Task brief: Return a copy of every line in the data below that contains "need".
Data records Block Start
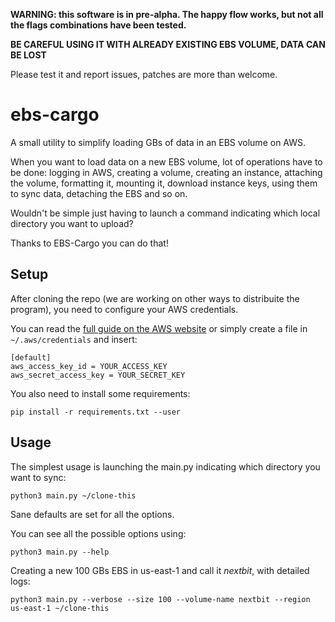 **WARNING: this software is in pre-alpha. The happy flow works, but not all the flags combinations have been tested.**

**BE CAREFUL USING IT WITH ALREADY EXISTING EBS VOLUME, DATA CAN BE LOST**

Please test it and report issues, patches are more than welcome.

# ebs-cargo

A small utility to simplify loading GBs of data in an EBS volume on AWS.

When you want to load data on a new EBS volume, lot of operations have to be done: logging in AWS, creating a volume, creating an instance, attaching the volume, formatting it, mounting it, download instance keys, using them to sync data, detaching the EBS and so on.

Wouldn't be simple just having to launch a command indicating which local directory you want to upload?

Thanks to EBS-Cargo you can do that!

## Setup

After cloning the repo (we are working on other ways to distribuite the program), you need to configure your AWS credentials.

You can read the [full guide on the AWS website](https://boto3.amazonaws.com/v2/documentation/api/latest/guide/quickstart.html#configuration) or simply create a file in `~/.aws/credentials` and insert:

```
[default]
aws_access_key_id = YOUR_ACCESS_KEY
aws_secret_access_key = YOUR_SECRET_KEY
```

You also need to install some requirements:

```
pip install -r requirements.txt --user
```

## Usage

The simplest usage is launching the main.py indicating which directory you want to sync:

```
python3 main.py ~/clone-this
```

Sane defaults are set for all the options.

You can see all the possible options using:

```
python3 main.py --help
```

Creating a new 100 GBs EBS in us-east-1 and call it *nextbit*, with detailed logs:

```
python3 main.py --verbose --size 100 --volume-name nextbit --region us-east-1 ~/clone-this 
```

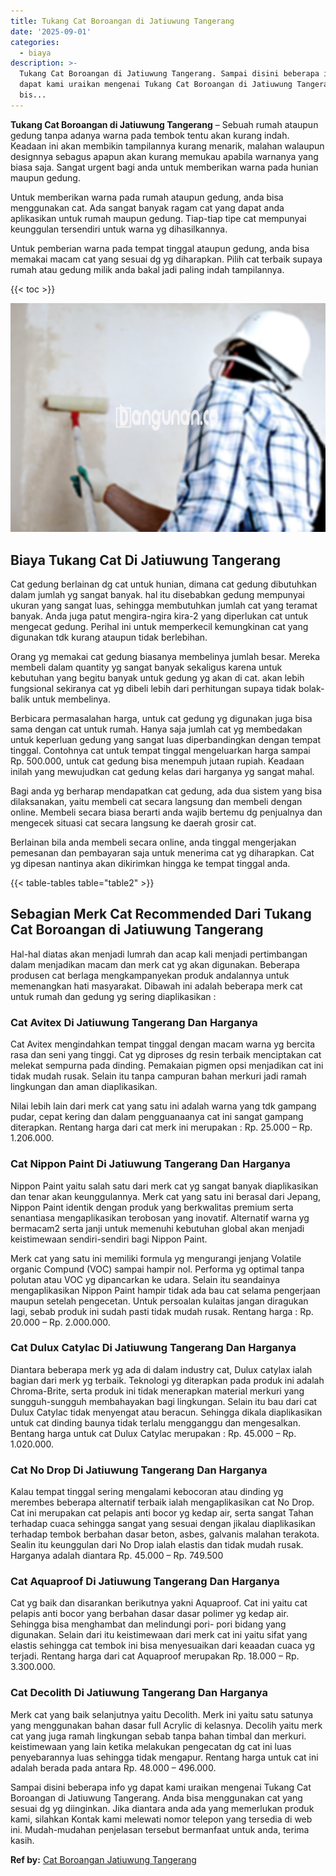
 ```yaml
---
title: Tukang Cat Boroangan di Jatiuwung Tangerang
date: '2025-09-01'
categories:
  - biaya
description: >-
  Tukang Cat Boroangan di Jatiuwung Tangerang. Sampai disini beberapa info yg
  dapat kami uraikan mengenai Tukang Cat Boroangan di Jatiuwung Tangerang. Anda
  bis...
---
```


**Tukang Cat Boroangan di Jatiuwung Tangerang** – Sebuah rumah ataupun gedung tanpa adanya warna pada tembok tentu akan kurang indah. Keadaan ini akan membikin tampilannya kurang menarik, malahan walaupun designnya sebagus apapun akan kurang memukau apabila warnanya yang biasa saja. Sangat urgent bagi anda untuk memberikan warna pada hunian maupun gedung.

Untuk memberikan warna pada rumah ataupun gedung, anda bisa menggunakan cat. Ada sangat banyak ragam cat yang dapat anda aplikasikan untuk rumah maupun gedung. Tiap-tiap tipe cat mempunyai keunggulan tersendiri untuk warna yg dihasilkannya.

Untuk pemberian warna pada tempat tinggal ataupun gedung, anda bisa memakai macam cat yang sesuai dg yg diharapkan. Pilih cat terbaik supaya rumah atau gedung milik anda bakal jadi paling indah tampilannya.

{{< toc >}}

![Tukang Cat Boroangan di Jatiuwung Tangerang](/images/jasa-cat-murah34.png)

## Biaya Tukang Cat Di Jatiuwung Tangerang

Cat gedung berlainan dg cat untuk hunian, dimana cat gedung dibutuhkan dalam jumlah yg sangat banyak. hal itu disebabkan gedung mempunyai ukuran yang sangat luas, sehingga membutuhkan jumlah cat yang teramat banyak. Anda juga patut mengira-ngira kira-2 yang diperlukan cat untuk mengecat gedung. Perihal ini untuk memperkecil kemungkinan cat yang digunakan tdk kurang ataupun tidak berlebihan.

Orang yg memakai cat gedung biasanya membelinya jumlah besar. Mereka membeli dalam quantity yg sangat banyak sekaligus karena untuk kebutuhan yang begitu banyak untuk gedung yg akan di cat. akan lebih fungsional sekiranya cat yg dibeli lebih dari perhitungan supaya tidak bolak-balik untuk membelinya.

Berbicara permasalahan harga, untuk cat gedung yg digunakan juga bisa sama dengan cat untuk rumah. Hanya saja jumlah cat yg membedakan untuk keperluan gedung yang sangat luas diperbandingkan dengan tempat tinggal. Contohnya cat untuk tempat tinggal mengeluarkan harga sampai Rp. 500.000, untuk cat gedung bisa menempuh jutaan rupiah. Keadaan inilah yang mewujudkan cat gedung kelas dari harganya yg sangat mahal.

Bagi anda yg berharap mendapatkan cat gedung, ada dua sistem yang bisa dilaksanakan, yaitu membeli cat secara langsung dan membeli dengan online. Membeli secara biasa berarti anda wajib bertemu dg penjualnya dan mengecek situasi cat secara langsung ke daerah grosir cat.

Berlainan bila anda membeli secara online, anda tinggal mengerjakan pemesanan dan pembayaran saja untuk menerima cat yg diharapkan. Cat yg dipesan nantinya akan dikirimkan hingga ke tempat tinggal anda.

{{< table-tables table="table2" >}}

## Sebagian Merk Cat Recommended Dari Tukang Cat Boroangan di Jatiuwung Tangerang

Hal-hal diatas akan menjadi lumrah dan acap kali menjadi pertimbangan dalam menjadikan macam dan merk cat yg akan digunakan. Beberapa produsen cat berlaga mengkampanyekan produk andalannya untuk memenangkan hati masyarakat. Dibawah ini adalah beberapa merk cat untuk rumah dan gedung yg sering diaplikasikan :

### Cat Avitex Di Jatiuwung Tangerang Dan Harganya

Cat Avitex mengindahkan tempat tinggal dengan macam warna yg bercita rasa dan seni yang tinggi. Cat yg diproses dg resin terbaik menciptakan cat melekat sempurna pada dinding. Pemakaian pigmen opsi menjadikan cat ini tidak mudah rusak. Selain itu tanpa campuran bahan merkuri jadi ramah lingkungan dan aman diaplikasikan.

Nilai lebih lain dari merk cat yang satu ini adalah warna yang tdk gampang pudar, cepat kering dan dalam pengguanaanya cat ini sangat gampang diterapkan. Rentang harga dari cat merk ini merupakan : Rp. 25.000 – Rp. 1.206.000.

### Cat Nippon Paint Di Jatiuwung Tangerang Dan Harganya

Nippon Paint yaitu salah satu dari merk cat yg sangat banyak diaplikasikan dan tenar akan keunggulannya. Merk cat yang satu ini berasal dari Jepang, Nippon Paint identik dengan produk yang berkwalitas premium serta senantiasa mengaplikasikan terobosan yang inovatif. Alternatif warna yg bermacam2 serta janji untuk memenuhi kebutuhan global akan menjadi keistimewaan sendiri-sendiri bagi Nippon Paint.

Merk cat yang satu ini memiliki formula yg mengurangi jenjang Volatile organic Compund (VOC) sampai hampir nol. Performa yg optimal tanpa polutan atau VOC yg dipancarkan ke udara. Selain itu seandainya mengaplikasikan Nippon Paint hampir tidak ada bau cat selama pengerjaan maupun setelah pengecetan. Untuk persoalan kulaitas jangan diragukan lagi, sebab produk ini sudah pasti tidak mudah rusak. Rentang harga : Rp. 20.000 – Rp. 2.000.000.

### Cat Dulux Catylac Di Jatiuwung Tangerang Dan Harganya

Diantara beberapa merk yg ada di dalam industry cat, Dulux catylax ialah bagian dari merk yg terbaik. Teknologi yg diterapkan pada produk ini adalah Chroma-Brite, serta produk ini tidak menerapkan material merkuri yang sungguh-sungguh membahayakan bagi lingkungan. Selain itu bau dari cat Dulux Catylac tidak menyengat atau beracun. Sehingga dikala diaplikasikan untuk cat dinding baunya tidak terlalu mengganggu dan mengesalkan. Bentang harga untuk cat Dulux Catylac merupakan : Rp. 45.000 – Rp. 1.020.000.

### Cat No Drop Di Jatiuwung Tangerang Dan Harganya

Kalau tempat tinggal sering mengalami kebocoran atau dinding yg merembes beberapa alternatif terbaik ialah mengaplikasikan cat No Drop. Cat ini merupakan cat pelapis anti bocor yg kedap air, serta sangat Tahan terhadap cuaca sehingga sangat yang sesuai dengan jikalau diaplikasikan terhadap tembok berbahan dasar beton, asbes, galvanis malahan terakota. Sealin itu keunggulan dari No Drop ialah elastis dan tidak mudah rusak. Harganya adalah diantara Rp. 45.000 – Rp. 749.500

### Cat Aquaproof Di Jatiuwung Tangerang Dan Harganya

Cat yg baik dan disarankan berikutnya yakni Aquaproof. Cat ini yaitu cat pelapis anti bocor yang berbahan dasar dasar polimer yg kedap air. Sehingga bisa menghambat dan melindungi pori- pori bidang yang digunakan. Selain dari itu keistimewaan dari merk cat ini yaitu sifat yang elastis sehingga cat tembok ini bisa menyesuaikan dari keaadan cuaca yg terjadi. Rentang harga dari cat Aquaproof merupakan Rp. 18.000 – Rp. 3.300.000.

### Cat Decolith Di Jatiuwung Tangerang Dan Harganya

Merk cat yang baik selanjutnya yaitu Decolith. Merk ini yaitu satu satunya yang menggunakan bahan dasar full Acrylic di kelasnya. Decolih yaitu merk cat yang juga ramah lingkungan sebab tanpa bahan timbal dan merkuri. keistimewaan yang lain ketika melakukan pengecatan dg cat ini luas penyebarannya luas sehingga tidak mengapur. Rentang harga untuk cat ini adalah berada pada antara Rp. 48.000 – 496.000.

Sampai disini beberapa info yg dapat kami uraikan mengenai Tukang Cat Boroangan di Jatiuwung Tangerang. Anda bisa menggunakan cat yang sesuai dg yg diinginkan. Jika diantara anda ada yang memerlukan produk kami, silahkan Kontak kami melewati nomor telepon yang tersedia di web ini. Mudah-mudahan penjelasan tersebut bermanfaat untuk anda, terima kasih.

**Ref by:** [Cat Boroangan Jatiuwung Tangerang](https://id.wikipedia.org/wiki/Cat)
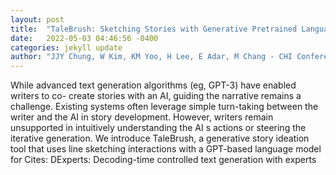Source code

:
 ```yaml
---
layout: post
title:  "TaleBrush: Sketching Stories with Generative Pretrained Language Models"
date:   2022-05-03 04:46:56 -0400
categories: jekyll update
author: "JJY Chung, W Kim, KM Yoo, H Lee, E Adar, M Chang - CHI Conference on Human , 2022"
---
```

While advanced text generation algorithms (eg, GPT-3) have enabled writers to co- create stories with an AI, guiding the narrative remains a challenge. Existing systems often leverage simple turn-taking between the writer and the AI in story development. However, writers remain unsupported in intuitively understanding the AI s actions or steering the iterative generation. We introduce TaleBrush, a generative story ideation tool that uses line sketching interactions with a GPT-based language model for Cites: DExperts: Decoding-time controlled text generation with experts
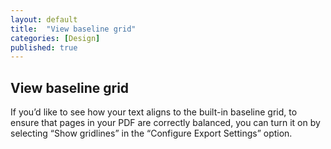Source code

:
 ```yaml
---
layout: default
title:  "View baseline grid"
categories: [Design]
published: true
---
```


<section data-type="chapter" class="hsecchapter" data-hederis-type="hsecchapter" id="pTFT9NBQ8"><h1 data-hederis-type="hblkchaptitle" class="hblkchaptitle" id="pKcGRbmdO">View baseline grid</h1>
    <p class="hblkp" data-hederis-type="hblkp" id="pRg0OtmY8">If you&#8217;d like to see how your text aligns to the built-in baseline grid, to ensure that pages in your PDF are correctly balanced, you can turn it on by selecting &#8220;Show gridlines&#8221; in the &#8220;Configure Export Settings&#8221; option.</p>
    </section>
    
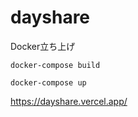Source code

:# dayshare
Docker立ち上げ
```
docker-compose build
```
```
docker-compose up
```

https://dayshare.vercel.app/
Data records Block End
Answer to this task:
After cloning the repo (we are working on other ways to distribuite the program), you need to configure your AWS credentials.
You also need to install some requirements:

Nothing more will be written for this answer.